PRAMS data are self-reported, collected 2–9 months post-partum, and therefore subject to recall bias. The quality of the study is dependent on the ability of participants to recall the counselling they received and their behaviour before and during pregnancy. The under-reporting of alcohol use and smoking during pregnancy due to social desirability bias is also a possibility as women may not want to disclose behaviours known to be harmful. Subjective measurements of weight used in this study are also likely to be under-estimates.

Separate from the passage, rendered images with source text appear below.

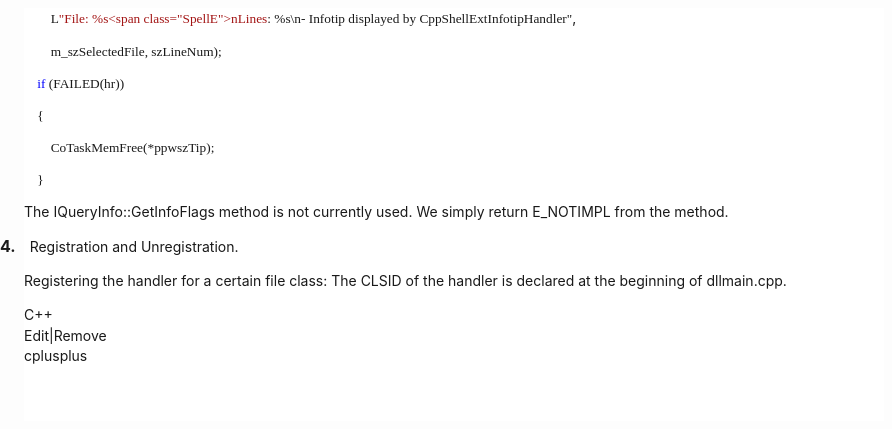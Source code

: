 <span style="font-size:10.0pt; font-family:Consolas"><span style="">&nbsp;&nbsp;&nbsp;&nbsp;&nbsp;&nbsp;&nbsp;
</span><span class="SpellE">L<span style="color:#A31515">&quot;File</span></span><span style="color:#A31515">: %s\<span class="SpellE">nLines</span>: %s\n-
<span class="SpellE">Infotip</span> displayed by <span class="SpellE">CppShellExtInfotipHandler</span>&quot;</span>,
</span></p>
<p class="MsoNormal" style="margin-bottom:0in; margin-bottom:.0001pt; line-height:normal; text-autospace:none">
<span style="font-size:10.0pt; font-family:Consolas"><span style="">&nbsp;&nbsp;&nbsp;&nbsp;&nbsp;&nbsp;&nbsp;
</span><span class="SpellE">m_szSelectedFile</span>, <span class="SpellE">szLineNum</span>);
</span></p>
<p class="MsoNormal" style="margin-bottom:0in; margin-bottom:.0001pt; line-height:normal; text-autospace:none">
<span style="font-size:10.0pt; font-family:Consolas"><span style="">&nbsp;&nbsp;&nbsp;
</span><span class="GramE"><span style="color:blue">if</span></span> (FAILED(<span class="SpellE">hr</span>))
</span></p>
<p class="MsoNormal" style="margin-bottom:0in; margin-bottom:.0001pt; line-height:normal; text-autospace:none">
<span style="font-size:10.0pt; font-family:Consolas"><span style="">&nbsp;&nbsp;&nbsp;
</span>{ </span></p>
<p class="MsoNormal" style="margin-bottom:0in; margin-bottom:.0001pt; line-height:normal; text-autospace:none">
<span style="font-size:10.0pt; font-family:Consolas"><span style="">&nbsp;&nbsp;&nbsp;&nbsp;&nbsp;&nbsp;&nbsp;
</span><span class="SpellE"><span class="GramE">CoTaskMemFree</span></span><span class="GramE">(</span>*<span class="SpellE">ppwszTip</span>);
</span></p>
<p class="MsoNormal" style="margin-bottom:0in; margin-bottom:.0001pt; line-height:normal; text-autospace:none">
<span style="font-size:10.0pt; font-family:Consolas"><span style="">&nbsp;&nbsp;&nbsp;
</span>} </span></p>
<p class="MsoNormal" style="margin-bottom:0in; margin-bottom:.0001pt; line-height:normal; text-autospace:none">
<span style="font-size:10.0pt; font-family:&quot;Courier New&quot;"></span></p>
<p class="MsoNormal">The <span class="SpellE">IQueryInfo</span>::<span class="SpellE">GetInfoFlags</span> method is not currently used. We simply return E_NOTIMPL from the method.</p>
<p class="MsoListParagraph" style="text-indent:-.25in"><b style=""><span style="font-size:12.0pt; line-height:115%"><span style="">4.<span style="font:7.0pt &quot;Times New Roman&quot;">&nbsp;&nbsp;&nbsp;&nbsp;&nbsp;
</span></span></span></b><span class="GramE">Registration and <span class="SpellE">
Unregistration</span>.</span></p>
<p class="MsoNormal"><span class="GramE">Registering the handler for a certain file class: The CLSID of the handler is declared at the beginning of dllmain.cpp.</span></p>
<div class="scriptcode">
<div class="pluginEditHolder" pluginCommand="mceScriptCode">
<div class="title"><span>C&#43;&#43;</span></div>
<div class="pluginLinkHolder"><span class="pluginEditHolderLink">Edit</span>|<span class="pluginRemoveHolderLink">Remove</span>
</div>
<span class="hidden">cplusplus</span>
<pre class="hidden">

A study in a similar population with objective measures of weight pre and post pregnancy found a higher rate of GWG above the IOM guidelines (43%) compared to 35% found in this study [11].

Counselling is a complex process and its effectiveness may be dependent on the experience and training of the provider. No information on who provided the advice during ANC was obtained in this study. Mandatory training in the delivery of counselling during ANC is currently not provided to health care professionals.

There were no data available on the number of antenatal visits of each participant, which may have influenced the receipt of counselling. However, the number of ANC visits has been shown to have no association with improved ANC delivery [44]. It was not possible to classify participants’ need for counselling for other health issues such as exercise due to lack of relevant survey data.

PRAMS in the US has influenced public health policies by providing evidence for the benefits of initiatives in many areas such as folic acid use, pre-conception planning and smoking cessation [45]. Changes to workplace conditions conducive to breastfeeding in the US were shown to increase initiation rates in breastfeeding using data collected from PRAMS [46]. However, behaviour change is a complex process and health promotion of positive behaviours requires a multi-faceted approach. Current guidelines are broad in their focus and do not provide incentives to health care professionals to monitor maternal behaviour during pregnancy. All health care professionals are responsible for providing education, but this has led to non-standardised practises and is likely a cause of the low rates of counselling reported.

There are multiple factors that influence behaviour. This study raises questions about how future initiatives should be delivered when promoting positive maternal behaviours during pregnancy. However, assessing the individual’s need for advice may improve the effectiveness of counselling as shown in other studies [17, 18]. Health promotion advice provided early in the pregnancy or pre-pregnancy has the greatest potential to positively influence maternal behaviours [47, 48]. Pre-pregnancy counselling rates are known to be much lower than during pregnancy [49].

Training and education is also required so that all health care professionals, both in primary and secondary care, provide consistent and tailored messages before and throughout pregnancy to provide a continuum of care. Support services are required post-partum to improve breastfeeding rates. Women who positively change their behaviour should also be followed up post-partum to encourage the continuing benefits of their healthy behaviours such as smoking cessation.

Conclusion

Pregnancy is an ideal opportunity to encourage positive behaviour change. Preventive health counselling during pregnancy is not routinely provided despite pregnant women reporting potential harmful behaviours. Counselling rates vary widely depending on the health behaviour and patient demographics. This information is vital to target future public health initiatives in this area as there is substantial room for improvements, including risk assessment and standardised counselling before and during ANC. This study suggests that additional strategies are needed to promote positive behaviour before and during the unique opportunity provided by pregnancy.